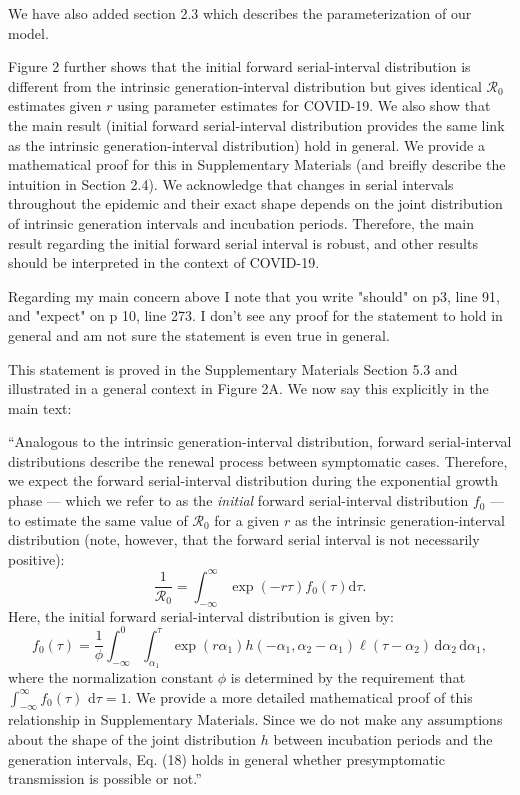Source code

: \documentclass[12pt]{article}
\newcommand{\Ro}{\ensuremath{{\mathcal R}_{0}}\xspace}
\newcommand{\dd}[1]{\ensuremath{\, \mathrm{d}#1}}
\newcommand{\dtau}{\dd{\tau}}
\newcommand{\revtext}{\textsf}
\newcommand{\pinf}{\ensuremath{\alpha_1}} %
\newcommand{\sinf}{\ensuremath{\alpha_2}} %
\newcommand{\idist}{\ell} %
\begin{document}
We have also added section 2.3 which describes the parameterization of our model.

Figure 2 further shows that the initial forward serial-interval distribution is different from the intrinsic generation-interval distribution but gives identical \Ro estimates given $r$ using parameter estimates for COVID-19. 
We also show that the main result (initial forward serial-interval distribution provides the same link as the intrinsic generation-interval distribution) hold in general.
We provide a mathematical proof for this in Supplementary Materials (and breifly describe the intuition in Section 2.4). We acknowledge that changes in serial intervals throughout the epidemic and their exact shape depends on the joint distribution of intrinsic generation intervals and incubation periods.
Therefore, the main result regarding the initial forward serial interval is robust, and other results should be interpreted in the context of COVID-19.

\revtext{Regarding my main concern above I note that you write "should" on p3, line 91, and "expect" on p 10, line 273. I don't see any proof for the statement to hold in general and am not sure the statement is even true in general.}

This statement is proved in the Supplementary Materials Section 5.3 and illustrated in a general context in Figure 2A. We now say this explicitly in the main text:

``Analogous to the intrinsic generation-interval distribution, 
forward serial-interval distributions describe the renewal process between symptomatic cases.
Therefore, we expect the forward serial-interval distribution during the exponential growth phase --- which we refer to as the \emph{initial} forward serial-interval distribution $f_0$ --- to estimate the same value of \Ro for a given $r$ as the intrinsic generation-interval distribution (note, however, that the forward serial interval is not necessarily positive):
\begin{equation}
\frac{1}{\Ro} = \int_{-\infty}^\infty \exp(-r\tau) f_{0}(\tau) \mathrm{d} \tau.
\label{eq:Rforward}
\end{equation}
Here, the initial forward serial-interval distribution is given by:
\begin{equation}
f_{0}(\tau) = \frac{1}{\phi} \int_{-\infty}^{0} \int_{\pinf}^{\tau} \exp(r \pinf) h(-\pinf, \sinf - \pinf) \idist(\tau - \sinf) \, \mathrm{d}\sinf\,\mathrm{d}\pinf,
\label{eq:initialSI}
\end{equation}
where the normalization constant $\phi$ is determined by the requirement that $\int_{-\infty}^\infty f_{0}(\tau)\,\dtau=1$.
We provide a more detailed mathematical proof of this relationship in Supplementary Materials.
Since we do not make any assumptions about the shape of the joint distribution $h$ between incubation periods and the generation intervals, Eq. (18) holds in general whether presymptomatic transmission is possible or not.''
\end{document}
━━━━━━━━━━
▶ _EXERCISE DESCRIPTION_
The entries need to be restated exactly, and their pictures left out.

▶ _OUTPUT BELOW_
Source code

: \documentclass[12pt]{article}
\newcommand{\Ro}{\ensuremath{{\mathcal R}_{0}}\xspace}
\newcommand{\dd}[1]{\ensuremath{\, \mathrm{d}#1}}
\newcommand{\dtau}{\dd{\tau}}
\newcommand{\revtext}{\textsf}
\newcommand{\pinf}{\ensuremath{\alpha_1}} %
\newcommand{\sinf}{\ensuremath{\alpha_2}} %
\newcommand{\idist}{\ell} %
\begin{document}
We have also added section 2.3 which describes the parameterization of our model.

Figure 2 further shows that the initial forward serial-interval distribution is different from the intrinsic generation-interval distribution but gives identical \Ro estimates given $r$ using parameter estimates for COVID-19. 
We also show that the main result (initial forward serial-interval distribution provides the same link as the intrinsic generation-interval distribution) hold in general.
We provide a mathematical proof for this in Supplementary Materials (and breifly describe the intuition in Section 2.4). We acknowledge that changes in serial intervals throughout the epidemic and their exact shape depends on the joint distribution of intrinsic generation intervals and incubation periods.
Therefore, the main result regarding the initial forward serial interval is robust, and other results should be interpreted in the context of COVID-19.

\revtext{Regarding my main concern above I note that you write "should" on p3, line 91, and "expect" on p 10, line 273. I don't see any proof for the statement to hold in general and am not sure the statement is even true in general.}

This statement is proved in the Supplementary Materials Section 5.3 and illustrated in a general context in Figure 2A. We now say this explicitly in the main text:

``Analogous to the intrinsic generation-interval distribution, 
forward serial-interval distributions describe the renewal process between symptomatic cases.
Therefore, we expect the forward serial-interval distribution during the exponential growth phase --- which we refer to as the \emph{initial} forward serial-interval distribution $f_0$ --- to estimate the same value of \Ro for a given $r$ as the intrinsic generation-interval distribution (note, however, that the forward serial interval is not necessarily positive):
\begin{equation}
\frac{1}{\Ro} = \int_{-\infty}^\infty \exp(-r\tau) f_{0}(\tau) \mathrm{d} \tau.
\label{eq:Rforward}
\end{equation}
Here, the initial forward serial-interval distribution is given by:
\begin{equation}
f_{0}(\tau) = \frac{1}{\phi} \int_{-\infty}^{0} \int_{\pinf}^{\tau} \exp(r \pinf) h(-\pinf, \sinf - \pinf) \idist(\tau - \sinf) \, \mathrm{d}\sinf\,\mathrm{d}\pinf,
\label{eq:initialSI}
\end{equation}
where the normalization constant $\phi$ is determined by the requirement that $\int_{-\infty}^\infty f_{0}(\tau)\,\dtau=1$.
We provide a more detailed mathematical proof of this relationship in Supplementary Materials.
Since we do not make any assumptions about the shape of the joint distribution $h$ between incubation periods and the generation intervals, Eq. (18) holds in general whether presymptomatic transmission is possible or not.''
\end{document}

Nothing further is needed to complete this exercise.